Indiana itself is very much a part of Nathan’s tales. He grew up in Evansville, a town he claims to despise, one where his father was a mathematics professor. “[I]f Indiana is the bastard son of the Midwest, then Evansville is Indiana’s snot-nosed stepchild.” “In Indiana there was no … broad solidarity, no Southern cultural cohesion. There were just loners in the trees with guns.” Central Indiana has beautiful autumn foliage. “By contrast, Southern Indiana, with the humidity of a great river, swings between subtropical heat and subarctic cold with hardly an interval between … . Evansville is still a river town, full of brash, brawling beer drinkers and women with skin like goat leather.”

But despite his criticism, Nathan loved Indiana: “There’s a week in May and about two in October when Indiana slips on a nice dress and calls you sweetheart for no good reason.” He spent his adolescence with “a group formed from mere proximity” with whom he engaged in nonadventurous adventures, be it fishing, skinny dipping, or just drinking beer. As time went on, the group disbanded and each member developed in his own peculiar way. “Flynn got a job; Peter “went through a long phase of stealing car stereos, sometimes shooting a troublesome dog with a tear gas gun he found in an antique shop.” Shane became a librarian, and Eddie became the wealthy owner of Fast Eddie’s Burgers & Beer, where he “inaugurated a thong contest in which lady customers participated for free drinks and dinner.”

Nathan’s leitmotif is his infatuation with Lola, who had “long, coppery hair and freckled arms and calm blue eyes,” and seemed to have a magic power over any man she met. She was a free spirit, and Nathan loved her. Sometimes she and Nathan were lovers; always they were friends with thoughts to share. “Talking to Lola was like leading some old-fashioned dance.
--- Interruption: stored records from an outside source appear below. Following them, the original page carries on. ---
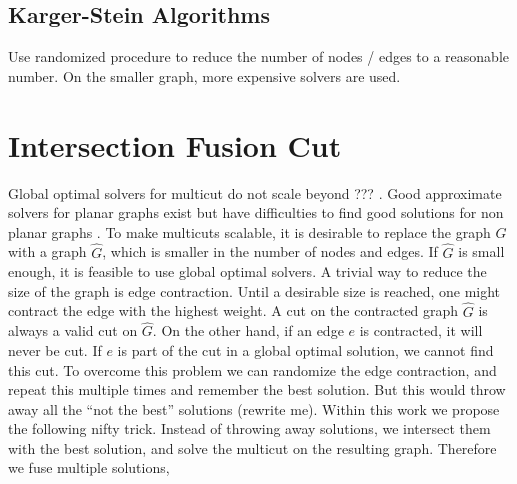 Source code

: \documentclass[10pt,twocolumn,letterpaper]{article}
\begin{document}
\subsection{Karger-Stein Algorithms}
Use randomized procedure to reduce the number of nodes / edges to a reasonable 
number.
On the smaller graph, more expensive solvers are used.



\section{Intersection Fusion Cut}

Global optimal solvers for multicut do not scale beyond ??? \cite{???}.
Good approximate solvers for planar graphs exist \cite{beier_2014_cvpr,yarkony_2012_eccv} 
but have difficulties to find good solutions for non planar graphs \cite{beier_2014_cvpr}.
%
To make multicuts scalable, it is desirable to replace the graph $G$
with a graph $\hat{G}$, which is smaller in the number of nodes and edges. 
If $\hat{G}$ is small enough, it is feasible to use global optimal solvers.
%
A trivial way to reduce the size of the graph  is edge contraction.
Until a desirable size is reached, one might contract the edge with
the highest weight. A cut on the contracted graph  $\hat{G}$ is always
a valid cut on $\hat{G}$.
%
On the other hand, if an edge $e$ is contracted, it will never be cut.
If $e$ is part of the cut in a global optimal solution, we cannot find
this cut.
%
To overcome this problem  we can randomize the edge contraction,
and repeat this multiple times and remember the best solution.
%
But this would throw away all the ``not the best'' solutions (rewrite me).
Within this work we propose the following nifty trick.
Instead of throwing away solutions, we intersect them with the 
best solution, and solve the multicut on the resulting
graph.
Therefore we fuse multiple solutions,
\end{document}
She did not often bring up a topic herself, but she responded to anything I said thoughtfully, at length, ending in a droll flourish or a penetrating question.” Summer afternoons were spent “in the crumbling remains of a World War II shipyard over the river … . It was essentially a vast concrete box directly fronting the shoreline; in the rain you could sit inside with a fire going. If a bottle, bucket, log, basketball, prosthetic limb, hat, Barbie doll, or child’s car seat floated by we’d throw rocks at it. ” Or, they would just watch and wave to the coal barges on the Ohio River on their way to Pittsburgh or Memphis.

“Snapper” is full of wonderfully eccentric characters, such as Nathan’s Texan aunt and uncle, Loretta and Dart. Or his so-called permanently stoned friend, Darren, who pushed Nathan headfirst down a flight of marble stairs, permanently damaging Nathan’s hearing in one ear.

There’s a delightful episode involving a human bone Nathan found in a cemetery, a bone which he was unable to return either to the cemetery or the university or even the police. Ultimately, even with a philosophy degree from Bloomington, Nathan winds up in Vermont at a center for injured birds. There, he meets Annie, and perhaps they live happily ever after, but Mr. Kimberling doesn’t tell us that. All the reader can do is wish this endearing Hoosier well. Mr. Kimberling, a Hoosier himself, now lives in Bath, England. He has given his readers a book of quixotic charm. Fact or fiction, “Snapper” is a delight.

Corinna Lothar is a writer and critic in Washington.